• **Task goal**: Determine the number of lines in the entries below in which the word "github" appears, and reply with that number only.
———
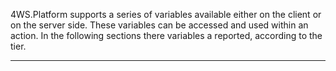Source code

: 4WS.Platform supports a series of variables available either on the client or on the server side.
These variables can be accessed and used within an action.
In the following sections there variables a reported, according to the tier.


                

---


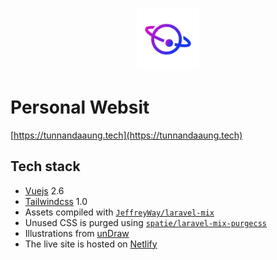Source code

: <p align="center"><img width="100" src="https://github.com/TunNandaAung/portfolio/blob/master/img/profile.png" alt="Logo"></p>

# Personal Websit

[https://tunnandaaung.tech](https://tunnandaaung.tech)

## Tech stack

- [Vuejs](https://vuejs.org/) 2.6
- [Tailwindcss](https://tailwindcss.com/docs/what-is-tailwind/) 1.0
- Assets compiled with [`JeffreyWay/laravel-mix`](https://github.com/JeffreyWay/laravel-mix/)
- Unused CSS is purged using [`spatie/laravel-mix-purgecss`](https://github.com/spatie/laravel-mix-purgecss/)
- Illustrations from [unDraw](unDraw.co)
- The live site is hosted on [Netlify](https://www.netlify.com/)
———
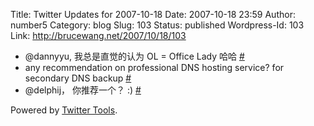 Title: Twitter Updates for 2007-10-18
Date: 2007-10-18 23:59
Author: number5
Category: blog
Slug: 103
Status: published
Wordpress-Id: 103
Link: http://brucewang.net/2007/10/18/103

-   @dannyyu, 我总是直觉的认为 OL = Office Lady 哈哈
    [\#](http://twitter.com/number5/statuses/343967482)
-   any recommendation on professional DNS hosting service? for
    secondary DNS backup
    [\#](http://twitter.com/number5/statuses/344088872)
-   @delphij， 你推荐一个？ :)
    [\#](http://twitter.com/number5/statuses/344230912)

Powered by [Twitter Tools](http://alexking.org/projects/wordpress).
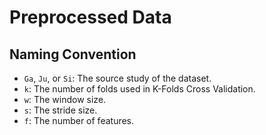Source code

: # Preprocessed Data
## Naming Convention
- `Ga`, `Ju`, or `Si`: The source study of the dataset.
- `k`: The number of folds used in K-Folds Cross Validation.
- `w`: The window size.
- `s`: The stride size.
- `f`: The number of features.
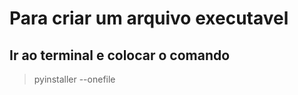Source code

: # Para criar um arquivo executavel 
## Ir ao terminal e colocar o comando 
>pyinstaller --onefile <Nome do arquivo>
———
• **Output**: 3